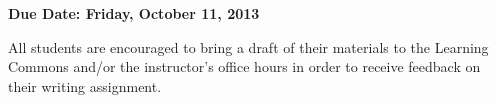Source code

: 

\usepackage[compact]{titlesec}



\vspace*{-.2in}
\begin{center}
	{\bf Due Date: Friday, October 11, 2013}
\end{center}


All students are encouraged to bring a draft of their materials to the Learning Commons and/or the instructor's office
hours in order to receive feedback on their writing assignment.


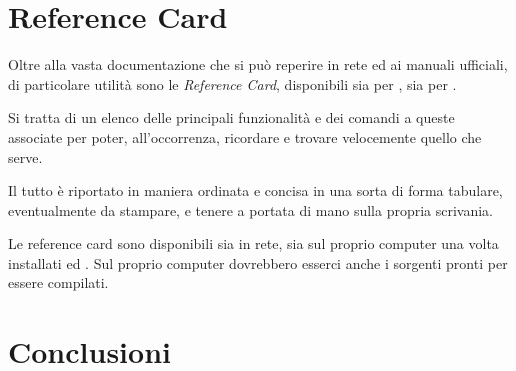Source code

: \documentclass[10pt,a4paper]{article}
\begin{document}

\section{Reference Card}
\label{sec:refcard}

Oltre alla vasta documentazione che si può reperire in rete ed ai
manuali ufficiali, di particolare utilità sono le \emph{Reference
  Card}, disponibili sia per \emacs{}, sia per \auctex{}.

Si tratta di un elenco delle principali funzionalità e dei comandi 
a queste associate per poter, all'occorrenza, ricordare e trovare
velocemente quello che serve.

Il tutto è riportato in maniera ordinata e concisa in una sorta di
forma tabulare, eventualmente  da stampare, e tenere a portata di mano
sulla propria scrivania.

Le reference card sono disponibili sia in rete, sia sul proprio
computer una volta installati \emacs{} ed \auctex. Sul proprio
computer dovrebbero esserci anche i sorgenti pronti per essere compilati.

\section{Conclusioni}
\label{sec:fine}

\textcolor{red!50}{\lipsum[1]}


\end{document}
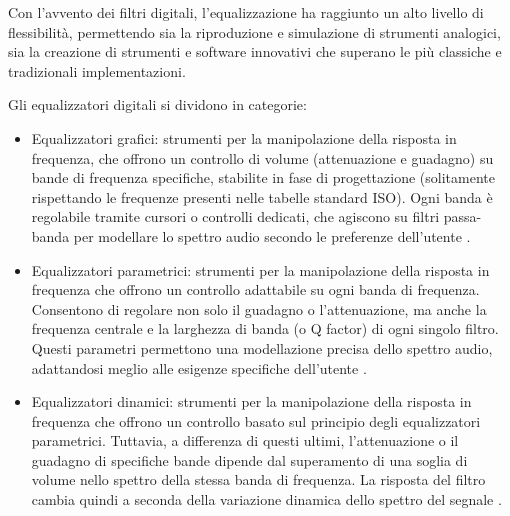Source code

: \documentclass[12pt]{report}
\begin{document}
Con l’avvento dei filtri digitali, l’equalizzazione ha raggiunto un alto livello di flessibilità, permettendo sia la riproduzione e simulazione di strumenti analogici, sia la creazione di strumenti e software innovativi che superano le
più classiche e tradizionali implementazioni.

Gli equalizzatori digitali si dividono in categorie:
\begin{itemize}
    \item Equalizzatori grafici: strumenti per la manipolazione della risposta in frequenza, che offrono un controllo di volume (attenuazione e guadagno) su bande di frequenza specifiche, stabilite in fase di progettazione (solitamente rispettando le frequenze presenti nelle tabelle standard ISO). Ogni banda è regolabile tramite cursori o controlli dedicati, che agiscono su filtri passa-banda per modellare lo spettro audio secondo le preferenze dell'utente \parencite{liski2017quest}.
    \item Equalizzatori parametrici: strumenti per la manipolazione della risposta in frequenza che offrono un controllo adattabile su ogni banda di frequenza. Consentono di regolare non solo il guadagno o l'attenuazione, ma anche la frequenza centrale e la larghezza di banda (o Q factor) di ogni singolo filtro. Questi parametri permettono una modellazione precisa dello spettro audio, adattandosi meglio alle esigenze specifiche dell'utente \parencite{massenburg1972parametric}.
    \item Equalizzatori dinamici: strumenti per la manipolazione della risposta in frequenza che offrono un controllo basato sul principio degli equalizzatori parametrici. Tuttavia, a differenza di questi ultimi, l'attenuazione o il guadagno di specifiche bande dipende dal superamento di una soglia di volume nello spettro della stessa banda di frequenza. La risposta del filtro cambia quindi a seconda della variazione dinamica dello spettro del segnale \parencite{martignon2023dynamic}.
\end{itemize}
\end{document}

---

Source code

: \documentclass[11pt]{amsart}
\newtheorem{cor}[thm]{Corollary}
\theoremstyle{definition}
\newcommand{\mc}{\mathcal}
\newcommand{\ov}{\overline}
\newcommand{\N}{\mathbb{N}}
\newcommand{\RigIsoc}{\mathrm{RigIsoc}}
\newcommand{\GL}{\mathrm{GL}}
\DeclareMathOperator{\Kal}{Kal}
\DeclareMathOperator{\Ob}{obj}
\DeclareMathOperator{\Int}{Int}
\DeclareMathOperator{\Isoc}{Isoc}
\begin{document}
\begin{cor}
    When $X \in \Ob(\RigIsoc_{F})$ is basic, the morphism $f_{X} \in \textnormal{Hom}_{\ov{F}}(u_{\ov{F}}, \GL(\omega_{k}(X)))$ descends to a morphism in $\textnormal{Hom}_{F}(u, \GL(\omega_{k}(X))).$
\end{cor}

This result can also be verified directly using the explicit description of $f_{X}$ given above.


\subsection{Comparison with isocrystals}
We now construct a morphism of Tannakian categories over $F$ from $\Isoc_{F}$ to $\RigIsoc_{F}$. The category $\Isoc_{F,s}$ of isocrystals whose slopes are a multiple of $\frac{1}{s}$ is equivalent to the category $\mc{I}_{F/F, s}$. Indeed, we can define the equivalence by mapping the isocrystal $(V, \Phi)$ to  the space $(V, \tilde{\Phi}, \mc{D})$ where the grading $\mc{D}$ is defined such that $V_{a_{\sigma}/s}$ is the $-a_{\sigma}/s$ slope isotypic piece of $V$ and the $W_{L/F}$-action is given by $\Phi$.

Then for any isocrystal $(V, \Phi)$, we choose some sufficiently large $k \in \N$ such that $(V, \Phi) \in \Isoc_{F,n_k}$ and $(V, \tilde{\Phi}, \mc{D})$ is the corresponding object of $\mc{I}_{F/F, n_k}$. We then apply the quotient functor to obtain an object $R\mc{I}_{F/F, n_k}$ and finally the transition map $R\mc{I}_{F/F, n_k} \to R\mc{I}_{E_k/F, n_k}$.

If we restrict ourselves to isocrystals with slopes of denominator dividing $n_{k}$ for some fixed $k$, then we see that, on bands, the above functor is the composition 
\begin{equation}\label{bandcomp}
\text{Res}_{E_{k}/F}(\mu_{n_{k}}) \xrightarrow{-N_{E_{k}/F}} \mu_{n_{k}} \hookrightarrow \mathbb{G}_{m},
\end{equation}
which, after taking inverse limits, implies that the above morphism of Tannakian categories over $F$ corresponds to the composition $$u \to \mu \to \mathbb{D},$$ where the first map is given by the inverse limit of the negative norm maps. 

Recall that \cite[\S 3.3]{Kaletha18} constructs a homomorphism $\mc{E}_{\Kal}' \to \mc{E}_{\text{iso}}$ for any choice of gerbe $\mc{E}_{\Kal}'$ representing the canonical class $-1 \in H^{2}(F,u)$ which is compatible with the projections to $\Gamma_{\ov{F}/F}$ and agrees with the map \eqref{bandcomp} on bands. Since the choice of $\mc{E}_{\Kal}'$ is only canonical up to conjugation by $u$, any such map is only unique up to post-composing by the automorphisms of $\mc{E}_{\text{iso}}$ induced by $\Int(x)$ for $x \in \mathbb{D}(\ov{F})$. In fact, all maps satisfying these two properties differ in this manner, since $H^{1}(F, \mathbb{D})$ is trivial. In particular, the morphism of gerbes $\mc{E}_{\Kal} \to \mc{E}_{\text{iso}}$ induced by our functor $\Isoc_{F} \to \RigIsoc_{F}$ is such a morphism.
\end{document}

EXERCISE REQUIREMENTS:
For the entries above, say how many lines contain the word "dello", giving the number alone.

EXERCISE OUTPUT:
2